TASK: Copies of all lines containing the string "const" are needed from the data below.

EXERCISE INPUT:

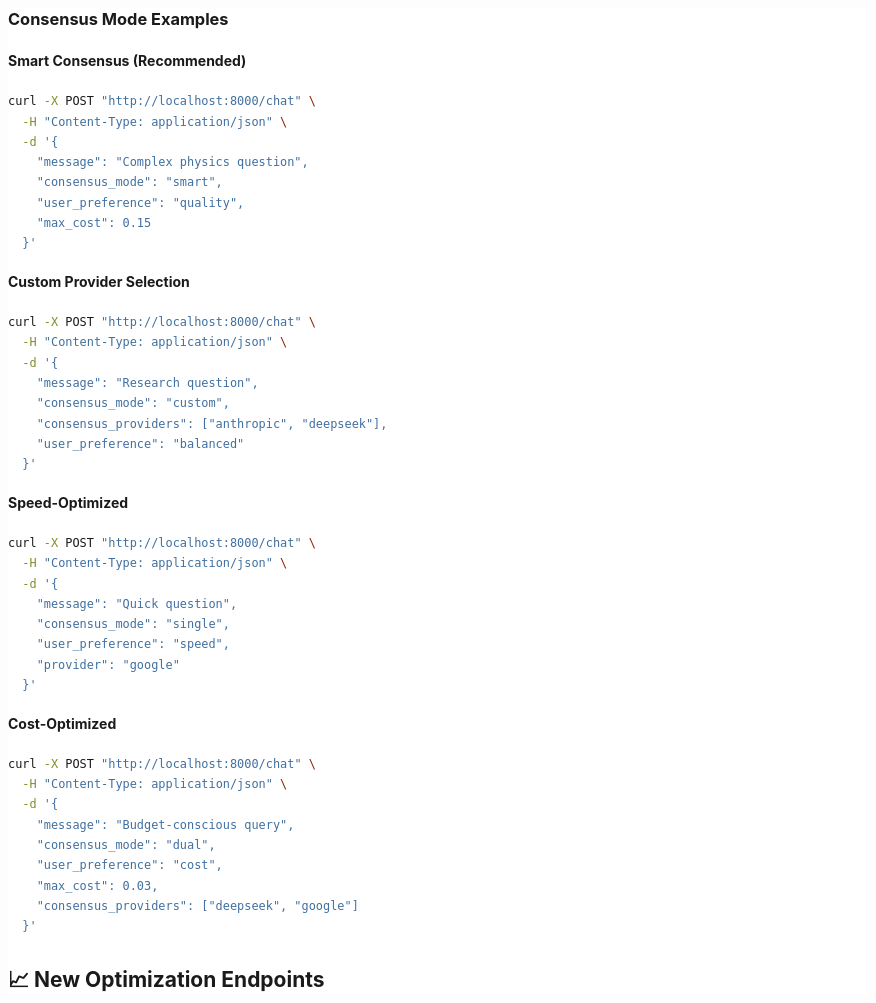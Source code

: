 ### **Consensus Mode Examples**

#### **Smart Consensus** (Recommended)
```bash
curl -X POST "http://localhost:8000/chat" \
  -H "Content-Type: application/json" \
  -d '{
    "message": "Complex physics question",
    "consensus_mode": "smart",
    "user_preference": "quality",
    "max_cost": 0.15
  }'
```

#### **Custom Provider Selection**
```bash
curl -X POST "http://localhost:8000/chat" \
  -H "Content-Type: application/json" \
  -d '{
    "message": "Research question", 
    "consensus_mode": "custom",
    "consensus_providers": ["anthropic", "deepseek"],
    "user_preference": "balanced"
  }'
```

#### **Speed-Optimized**
```bash
curl -X POST "http://localhost:8000/chat" \
  -H "Content-Type: application/json" \
  -d '{
    "message": "Quick question",
    "consensus_mode": "single", 
    "user_preference": "speed",
    "provider": "google"
  }'
```

#### **Cost-Optimized**
```bash
curl -X POST "http://localhost:8000/chat" \
  -H "Content-Type: application/json" \
  -d '{
    "message": "Budget-conscious query",
    "consensus_mode": "dual",
    "user_preference": "cost",
    "max_cost": 0.03,
    "consensus_providers": ["deepseek", "google"]
  }'
```

## 📈 **New Optimization Endpoints**
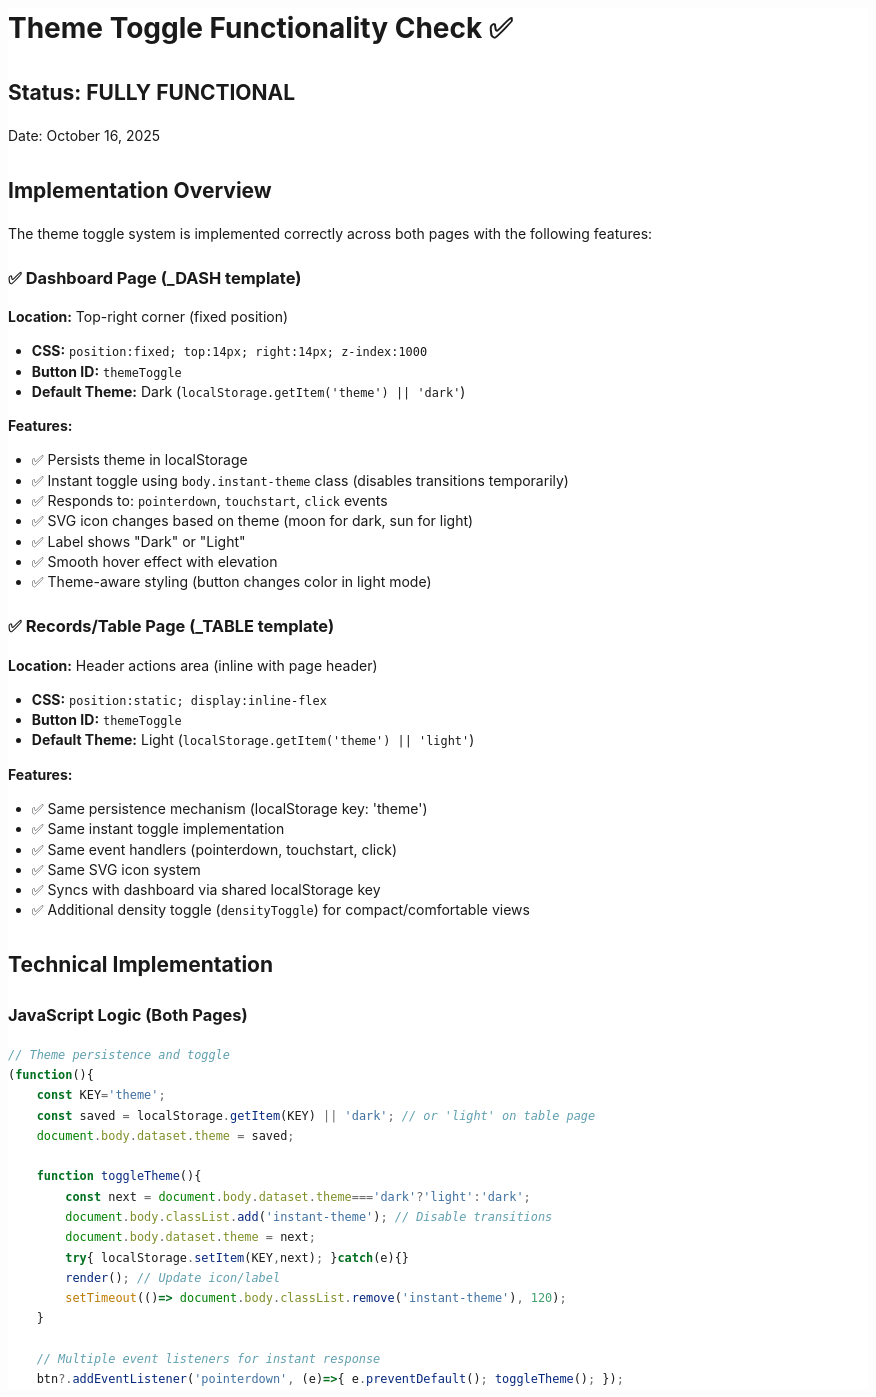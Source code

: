 # Theme Toggle Functionality Check ✅

## Status: **FULLY FUNCTIONAL** 

Date: October 16, 2025

## Implementation Overview

The theme toggle system is implemented correctly across both pages with the following features:

### ✅ Dashboard Page (_DASH template)

**Location:** Top-right corner (fixed position)
- **CSS:** `position:fixed; top:14px; right:14px; z-index:1000`
- **Button ID:** `themeToggle`
- **Default Theme:** Dark (`localStorage.getItem('theme') || 'dark'`)

**Features:**
- ✅ Persists theme in localStorage
- ✅ Instant toggle using `body.instant-theme` class (disables transitions temporarily)
- ✅ Responds to: `pointerdown`, `touchstart`, `click` events
- ✅ SVG icon changes based on theme (moon for dark, sun for light)
- ✅ Label shows "Dark" or "Light"
- ✅ Smooth hover effect with elevation
- ✅ Theme-aware styling (button changes color in light mode)

### ✅ Records/Table Page (_TABLE template)

**Location:** Header actions area (inline with page header)
- **CSS:** `position:static; display:inline-flex`
- **Button ID:** `themeToggle`
- **Default Theme:** Light (`localStorage.getItem('theme') || 'light'`)

**Features:**
- ✅ Same persistence mechanism (localStorage key: 'theme')
- ✅ Same instant toggle implementation
- ✅ Same event handlers (pointerdown, touchstart, click)
- ✅ Same SVG icon system
- ✅ Syncs with dashboard via shared localStorage key
- ✅ Additional density toggle (`densityToggle`) for compact/comfortable views

## Technical Implementation

### JavaScript Logic (Both Pages)

```javascript
// Theme persistence and toggle
(function(){
    const KEY='theme';
    const saved = localStorage.getItem(KEY) || 'dark'; // or 'light' on table page
    document.body.dataset.theme = saved;
    
    function toggleTheme(){
        const next = document.body.dataset.theme==='dark'?'light':'dark';
        document.body.classList.add('instant-theme'); // Disable transitions
        document.body.dataset.theme = next;
        try{ localStorage.setItem(KEY,next); }catch(e){}
        render(); // Update icon/label
        setTimeout(()=> document.body.classList.remove('instant-theme'), 120);
    }
    
    // Multiple event listeners for instant response
    btn?.addEventListener('pointerdown', (e)=>{ e.preventDefault(); toggleTheme(); });
```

SOLUTION TO THIS PROBLEM:
    const KEY='theme';
    const saved = localStorage.getItem(KEY) || 'dark'; // or 'light' on table page
        const next = document.body.dataset.theme==='dark'?'light':'dark';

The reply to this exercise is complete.